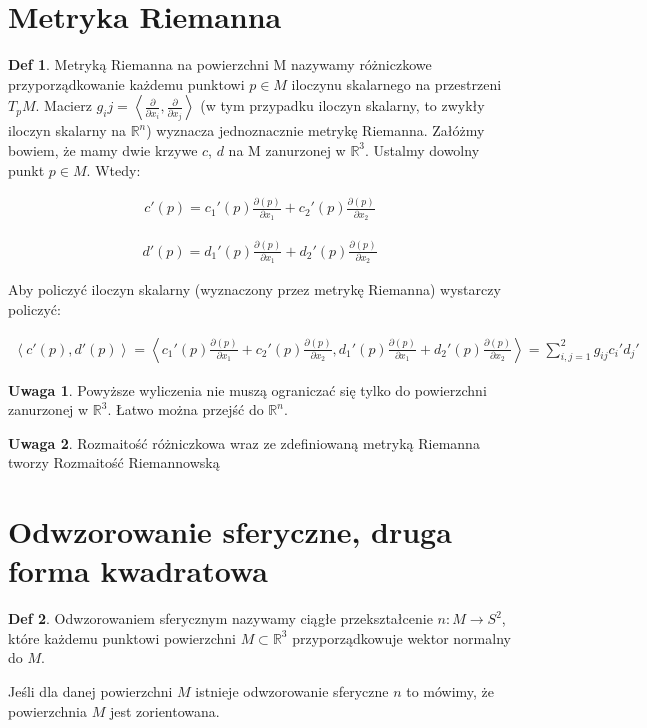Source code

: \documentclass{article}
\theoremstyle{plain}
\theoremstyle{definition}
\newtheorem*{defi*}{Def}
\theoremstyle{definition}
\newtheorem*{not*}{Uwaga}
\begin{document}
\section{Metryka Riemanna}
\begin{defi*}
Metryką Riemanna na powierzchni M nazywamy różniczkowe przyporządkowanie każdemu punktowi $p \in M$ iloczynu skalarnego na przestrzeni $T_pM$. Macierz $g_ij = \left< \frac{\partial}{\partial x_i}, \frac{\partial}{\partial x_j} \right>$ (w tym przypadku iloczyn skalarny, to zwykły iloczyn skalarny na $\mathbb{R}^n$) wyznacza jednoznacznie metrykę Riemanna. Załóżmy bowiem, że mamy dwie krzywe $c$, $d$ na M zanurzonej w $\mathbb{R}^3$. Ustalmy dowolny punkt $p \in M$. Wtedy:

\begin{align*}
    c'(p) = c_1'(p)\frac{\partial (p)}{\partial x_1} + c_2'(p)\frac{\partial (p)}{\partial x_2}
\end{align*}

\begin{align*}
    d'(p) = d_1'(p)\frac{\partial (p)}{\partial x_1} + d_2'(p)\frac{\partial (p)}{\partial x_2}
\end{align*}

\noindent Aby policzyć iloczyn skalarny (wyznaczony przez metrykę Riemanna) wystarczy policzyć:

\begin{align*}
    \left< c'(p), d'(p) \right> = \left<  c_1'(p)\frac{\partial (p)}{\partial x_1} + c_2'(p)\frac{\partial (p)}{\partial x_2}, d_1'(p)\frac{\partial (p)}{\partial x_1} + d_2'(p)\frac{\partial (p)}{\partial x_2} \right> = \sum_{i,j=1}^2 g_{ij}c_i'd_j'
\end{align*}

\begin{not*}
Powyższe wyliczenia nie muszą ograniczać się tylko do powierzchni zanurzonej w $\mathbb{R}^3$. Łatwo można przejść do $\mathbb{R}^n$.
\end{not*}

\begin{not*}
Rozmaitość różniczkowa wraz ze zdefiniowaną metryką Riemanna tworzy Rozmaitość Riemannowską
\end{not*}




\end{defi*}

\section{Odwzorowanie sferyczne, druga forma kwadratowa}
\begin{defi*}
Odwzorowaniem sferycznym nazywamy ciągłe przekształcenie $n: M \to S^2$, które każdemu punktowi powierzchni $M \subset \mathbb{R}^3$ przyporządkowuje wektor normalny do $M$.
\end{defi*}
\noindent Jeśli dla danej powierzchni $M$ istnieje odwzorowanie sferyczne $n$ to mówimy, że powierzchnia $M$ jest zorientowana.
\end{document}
-=-=-=-=-
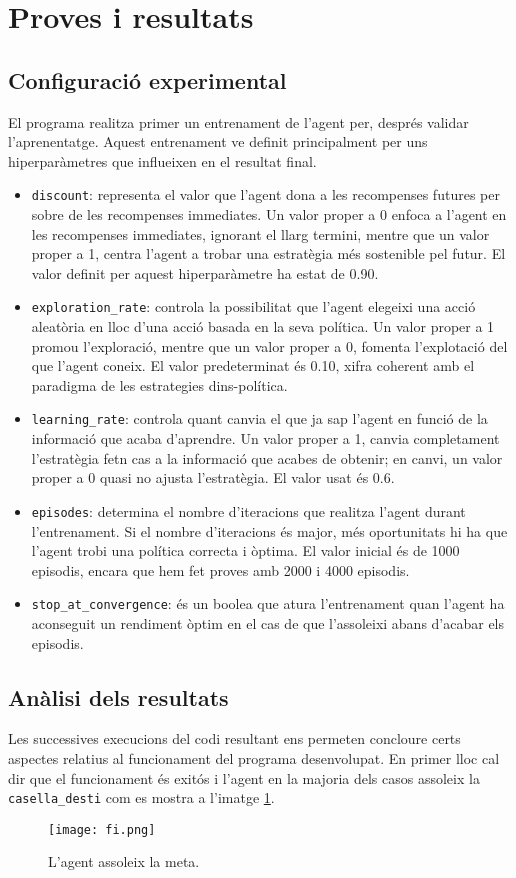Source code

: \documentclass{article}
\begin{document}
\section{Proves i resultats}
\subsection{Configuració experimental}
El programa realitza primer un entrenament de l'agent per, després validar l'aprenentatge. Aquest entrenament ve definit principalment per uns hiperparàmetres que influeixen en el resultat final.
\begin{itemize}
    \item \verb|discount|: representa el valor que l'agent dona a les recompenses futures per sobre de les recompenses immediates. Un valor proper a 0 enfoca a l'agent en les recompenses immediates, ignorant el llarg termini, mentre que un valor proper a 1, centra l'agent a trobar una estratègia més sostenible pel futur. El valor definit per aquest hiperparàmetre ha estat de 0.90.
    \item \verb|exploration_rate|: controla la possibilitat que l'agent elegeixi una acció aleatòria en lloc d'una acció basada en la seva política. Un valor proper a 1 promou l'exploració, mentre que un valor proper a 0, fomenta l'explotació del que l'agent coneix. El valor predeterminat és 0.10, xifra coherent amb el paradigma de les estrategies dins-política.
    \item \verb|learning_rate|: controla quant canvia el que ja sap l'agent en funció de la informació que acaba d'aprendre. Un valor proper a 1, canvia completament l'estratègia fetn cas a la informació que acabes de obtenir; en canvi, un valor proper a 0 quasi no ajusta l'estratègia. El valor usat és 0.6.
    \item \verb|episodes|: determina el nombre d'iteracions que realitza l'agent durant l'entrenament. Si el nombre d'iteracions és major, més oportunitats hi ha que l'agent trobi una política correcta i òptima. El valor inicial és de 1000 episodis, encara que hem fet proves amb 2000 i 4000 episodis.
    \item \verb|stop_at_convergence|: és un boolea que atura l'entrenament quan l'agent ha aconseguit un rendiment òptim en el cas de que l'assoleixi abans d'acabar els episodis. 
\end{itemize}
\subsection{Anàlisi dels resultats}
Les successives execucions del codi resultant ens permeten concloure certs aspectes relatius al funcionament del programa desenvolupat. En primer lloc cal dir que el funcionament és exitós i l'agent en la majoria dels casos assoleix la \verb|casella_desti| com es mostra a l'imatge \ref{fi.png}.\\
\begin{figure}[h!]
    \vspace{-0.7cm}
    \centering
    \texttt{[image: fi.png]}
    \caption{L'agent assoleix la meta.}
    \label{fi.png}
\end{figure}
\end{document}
-=-=-=-=-
THE TASK: Gather all lines with the string "resultats" from the data.

RESULT FOR THIS TASK:
\section{Proves i resultats}
\subsection{Anàlisi dels resultats}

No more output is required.